Start of Listed entries

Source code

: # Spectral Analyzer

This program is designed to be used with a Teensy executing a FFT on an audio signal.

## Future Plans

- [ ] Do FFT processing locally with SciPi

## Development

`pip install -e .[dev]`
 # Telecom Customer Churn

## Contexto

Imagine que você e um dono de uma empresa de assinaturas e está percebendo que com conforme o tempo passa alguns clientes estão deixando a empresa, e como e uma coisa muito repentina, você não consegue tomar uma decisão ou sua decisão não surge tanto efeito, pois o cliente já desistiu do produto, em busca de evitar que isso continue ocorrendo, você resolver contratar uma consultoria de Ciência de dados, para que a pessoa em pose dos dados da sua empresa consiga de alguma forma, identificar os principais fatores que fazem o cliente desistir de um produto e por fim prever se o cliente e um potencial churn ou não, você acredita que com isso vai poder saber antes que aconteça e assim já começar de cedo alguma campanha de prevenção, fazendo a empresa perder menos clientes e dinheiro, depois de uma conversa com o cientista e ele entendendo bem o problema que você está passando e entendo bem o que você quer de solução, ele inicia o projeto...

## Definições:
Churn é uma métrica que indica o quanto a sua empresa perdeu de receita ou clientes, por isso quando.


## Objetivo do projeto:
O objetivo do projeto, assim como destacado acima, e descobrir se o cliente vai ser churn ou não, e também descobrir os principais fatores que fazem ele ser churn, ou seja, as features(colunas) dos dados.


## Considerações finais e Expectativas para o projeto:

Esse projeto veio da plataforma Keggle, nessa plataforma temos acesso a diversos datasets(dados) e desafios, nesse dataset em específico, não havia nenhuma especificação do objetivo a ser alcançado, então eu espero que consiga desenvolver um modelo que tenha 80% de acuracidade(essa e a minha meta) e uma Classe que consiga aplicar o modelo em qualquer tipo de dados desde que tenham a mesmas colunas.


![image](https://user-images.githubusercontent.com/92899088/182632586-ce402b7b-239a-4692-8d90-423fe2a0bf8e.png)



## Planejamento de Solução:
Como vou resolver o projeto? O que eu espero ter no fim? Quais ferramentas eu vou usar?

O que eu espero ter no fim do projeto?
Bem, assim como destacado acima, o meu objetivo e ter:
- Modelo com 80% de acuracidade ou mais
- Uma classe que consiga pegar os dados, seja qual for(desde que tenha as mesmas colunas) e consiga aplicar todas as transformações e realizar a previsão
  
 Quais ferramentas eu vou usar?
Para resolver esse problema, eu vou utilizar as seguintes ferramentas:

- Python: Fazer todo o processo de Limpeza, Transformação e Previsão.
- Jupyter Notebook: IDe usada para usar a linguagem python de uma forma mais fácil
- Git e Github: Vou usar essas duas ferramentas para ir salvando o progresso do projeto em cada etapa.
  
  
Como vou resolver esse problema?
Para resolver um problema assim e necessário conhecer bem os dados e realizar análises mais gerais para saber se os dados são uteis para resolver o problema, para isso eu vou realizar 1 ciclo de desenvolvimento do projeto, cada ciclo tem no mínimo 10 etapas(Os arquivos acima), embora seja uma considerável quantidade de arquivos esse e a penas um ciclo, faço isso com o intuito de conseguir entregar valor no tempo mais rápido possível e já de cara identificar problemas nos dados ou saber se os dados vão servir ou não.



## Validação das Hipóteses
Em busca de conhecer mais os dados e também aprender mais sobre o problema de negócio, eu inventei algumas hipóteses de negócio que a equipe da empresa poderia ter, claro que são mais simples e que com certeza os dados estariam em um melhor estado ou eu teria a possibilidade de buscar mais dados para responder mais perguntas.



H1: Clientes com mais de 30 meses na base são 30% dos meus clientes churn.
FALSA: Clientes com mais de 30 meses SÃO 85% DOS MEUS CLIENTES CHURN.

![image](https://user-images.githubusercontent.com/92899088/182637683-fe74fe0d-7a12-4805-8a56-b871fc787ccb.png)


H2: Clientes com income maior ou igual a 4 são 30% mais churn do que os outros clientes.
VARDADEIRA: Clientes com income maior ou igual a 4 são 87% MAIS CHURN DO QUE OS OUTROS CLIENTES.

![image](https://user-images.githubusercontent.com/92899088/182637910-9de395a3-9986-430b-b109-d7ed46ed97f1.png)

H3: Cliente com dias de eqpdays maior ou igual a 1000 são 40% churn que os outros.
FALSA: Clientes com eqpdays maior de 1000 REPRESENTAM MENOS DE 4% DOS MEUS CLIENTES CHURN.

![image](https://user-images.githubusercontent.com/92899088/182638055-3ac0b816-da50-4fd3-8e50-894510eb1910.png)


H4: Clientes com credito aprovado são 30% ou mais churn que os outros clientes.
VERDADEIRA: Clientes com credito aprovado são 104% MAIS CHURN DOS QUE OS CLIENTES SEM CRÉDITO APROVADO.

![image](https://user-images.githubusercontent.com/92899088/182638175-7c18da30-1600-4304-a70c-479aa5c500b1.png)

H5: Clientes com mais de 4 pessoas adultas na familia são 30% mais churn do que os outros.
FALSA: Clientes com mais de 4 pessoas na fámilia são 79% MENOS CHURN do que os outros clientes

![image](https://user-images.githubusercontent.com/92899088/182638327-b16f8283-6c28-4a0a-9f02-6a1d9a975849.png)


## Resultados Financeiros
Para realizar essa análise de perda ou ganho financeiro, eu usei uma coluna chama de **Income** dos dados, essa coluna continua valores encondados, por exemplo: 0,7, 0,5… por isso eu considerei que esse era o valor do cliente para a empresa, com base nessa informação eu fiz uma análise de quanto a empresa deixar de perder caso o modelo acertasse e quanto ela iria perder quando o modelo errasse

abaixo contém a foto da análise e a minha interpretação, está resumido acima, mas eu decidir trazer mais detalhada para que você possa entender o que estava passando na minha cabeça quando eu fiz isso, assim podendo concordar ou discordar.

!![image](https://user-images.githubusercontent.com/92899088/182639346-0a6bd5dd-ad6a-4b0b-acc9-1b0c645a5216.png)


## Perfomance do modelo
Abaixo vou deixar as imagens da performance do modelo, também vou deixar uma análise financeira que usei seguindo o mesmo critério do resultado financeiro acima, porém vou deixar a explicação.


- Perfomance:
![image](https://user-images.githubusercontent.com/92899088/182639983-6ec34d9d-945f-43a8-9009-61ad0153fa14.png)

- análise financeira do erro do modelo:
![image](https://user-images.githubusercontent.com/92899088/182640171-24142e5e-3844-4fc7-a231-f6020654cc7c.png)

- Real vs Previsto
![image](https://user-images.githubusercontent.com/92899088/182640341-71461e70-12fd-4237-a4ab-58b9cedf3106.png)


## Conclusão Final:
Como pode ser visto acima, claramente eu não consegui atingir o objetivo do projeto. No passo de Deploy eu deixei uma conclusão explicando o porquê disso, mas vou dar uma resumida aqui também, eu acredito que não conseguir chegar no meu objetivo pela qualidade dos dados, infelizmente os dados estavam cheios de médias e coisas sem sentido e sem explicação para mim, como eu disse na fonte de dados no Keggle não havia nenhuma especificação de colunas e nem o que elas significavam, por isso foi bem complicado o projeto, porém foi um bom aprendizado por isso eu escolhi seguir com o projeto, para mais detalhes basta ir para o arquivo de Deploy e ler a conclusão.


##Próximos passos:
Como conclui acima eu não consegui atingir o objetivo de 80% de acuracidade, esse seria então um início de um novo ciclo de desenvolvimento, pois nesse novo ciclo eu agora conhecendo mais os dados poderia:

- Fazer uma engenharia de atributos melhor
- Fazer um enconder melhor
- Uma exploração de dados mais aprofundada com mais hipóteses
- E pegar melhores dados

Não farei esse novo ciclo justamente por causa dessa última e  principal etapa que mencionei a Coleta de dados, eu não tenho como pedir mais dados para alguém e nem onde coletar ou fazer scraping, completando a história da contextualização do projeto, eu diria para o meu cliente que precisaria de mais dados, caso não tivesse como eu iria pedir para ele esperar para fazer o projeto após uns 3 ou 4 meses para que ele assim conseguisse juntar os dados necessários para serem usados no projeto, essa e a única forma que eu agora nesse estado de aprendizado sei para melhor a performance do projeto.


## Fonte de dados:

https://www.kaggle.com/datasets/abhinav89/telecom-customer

End of Listed entries

* About this task
Your answer should consist solely of the lines above from the line with "- Jupyter Notebook: IDe" to the line with "Como vou resolver esse problema?", both included, reproduced exactly.

* Response area
- Jupyter Notebook: IDe usada para usar a linguagem python de uma forma mais fácil
- Git e Github: Vou usar essas duas ferramentas para ir salvando o progresso do projeto em cada etapa.
  
  
Como vou resolver esse problema?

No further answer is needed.